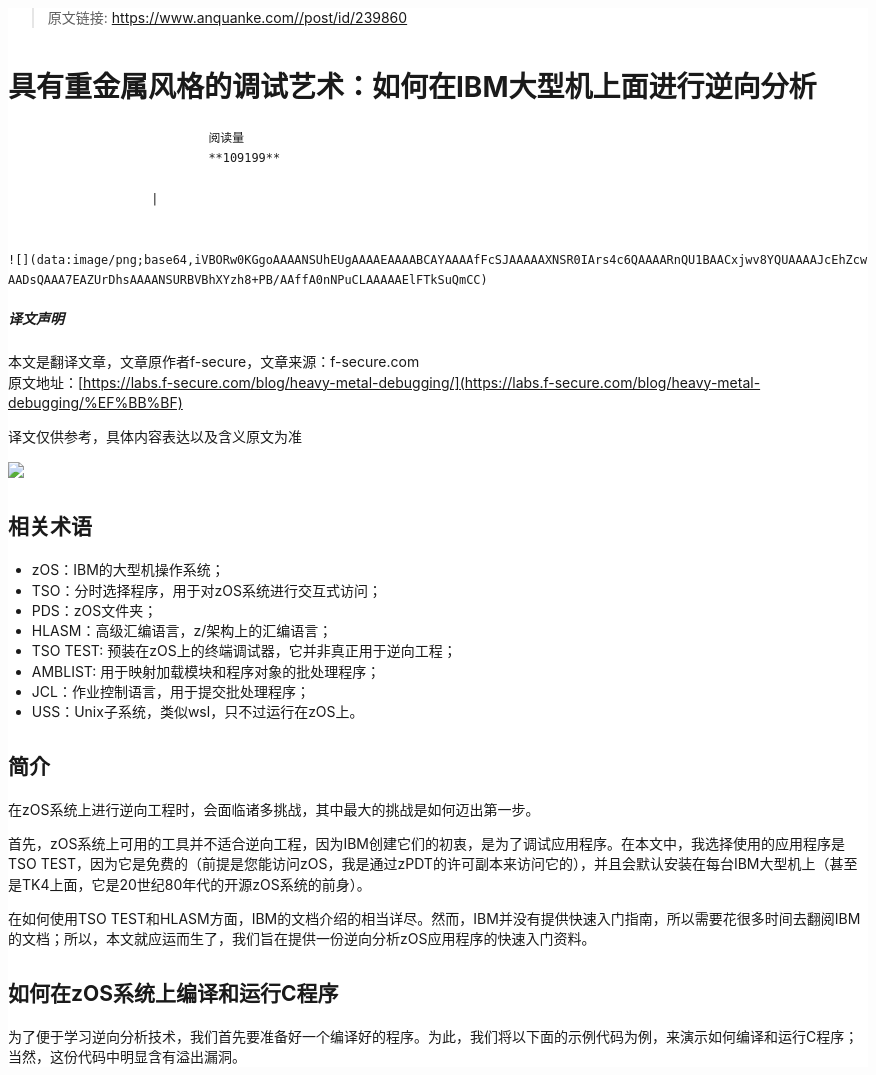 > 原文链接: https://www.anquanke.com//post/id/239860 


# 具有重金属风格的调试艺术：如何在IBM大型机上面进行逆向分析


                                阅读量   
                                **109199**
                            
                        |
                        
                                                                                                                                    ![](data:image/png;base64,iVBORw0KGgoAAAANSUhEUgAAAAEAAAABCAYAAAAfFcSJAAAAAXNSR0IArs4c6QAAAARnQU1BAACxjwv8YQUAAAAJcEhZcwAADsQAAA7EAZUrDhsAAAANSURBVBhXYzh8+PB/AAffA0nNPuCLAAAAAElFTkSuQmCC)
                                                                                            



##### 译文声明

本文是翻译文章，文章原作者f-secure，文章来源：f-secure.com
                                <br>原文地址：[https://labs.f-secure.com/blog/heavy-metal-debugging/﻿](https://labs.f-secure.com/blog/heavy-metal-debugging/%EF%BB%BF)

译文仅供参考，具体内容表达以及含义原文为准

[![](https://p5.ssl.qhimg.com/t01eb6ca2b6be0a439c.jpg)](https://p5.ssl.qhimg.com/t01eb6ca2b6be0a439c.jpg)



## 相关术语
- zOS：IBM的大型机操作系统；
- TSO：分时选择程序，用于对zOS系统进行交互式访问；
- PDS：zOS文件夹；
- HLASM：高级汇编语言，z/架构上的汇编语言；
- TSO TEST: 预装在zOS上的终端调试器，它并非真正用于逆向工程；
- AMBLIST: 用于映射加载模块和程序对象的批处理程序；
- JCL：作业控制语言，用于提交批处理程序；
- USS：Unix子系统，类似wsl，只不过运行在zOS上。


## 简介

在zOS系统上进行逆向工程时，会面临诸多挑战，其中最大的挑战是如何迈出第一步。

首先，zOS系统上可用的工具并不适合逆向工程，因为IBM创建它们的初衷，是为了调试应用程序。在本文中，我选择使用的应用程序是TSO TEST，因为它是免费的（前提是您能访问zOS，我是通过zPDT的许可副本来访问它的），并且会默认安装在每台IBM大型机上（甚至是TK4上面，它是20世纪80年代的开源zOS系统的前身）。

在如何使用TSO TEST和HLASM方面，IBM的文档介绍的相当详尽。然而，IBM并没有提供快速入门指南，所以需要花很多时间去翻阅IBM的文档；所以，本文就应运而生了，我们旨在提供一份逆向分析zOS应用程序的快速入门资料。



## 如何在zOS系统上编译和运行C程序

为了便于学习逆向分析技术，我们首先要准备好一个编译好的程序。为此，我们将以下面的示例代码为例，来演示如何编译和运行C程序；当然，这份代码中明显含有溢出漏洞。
-*-*-
**YOUR GOAL**
Note how many lines of the entries contain the string "secure", then give that number by itself.

**EXERCISE RESPONSE**
2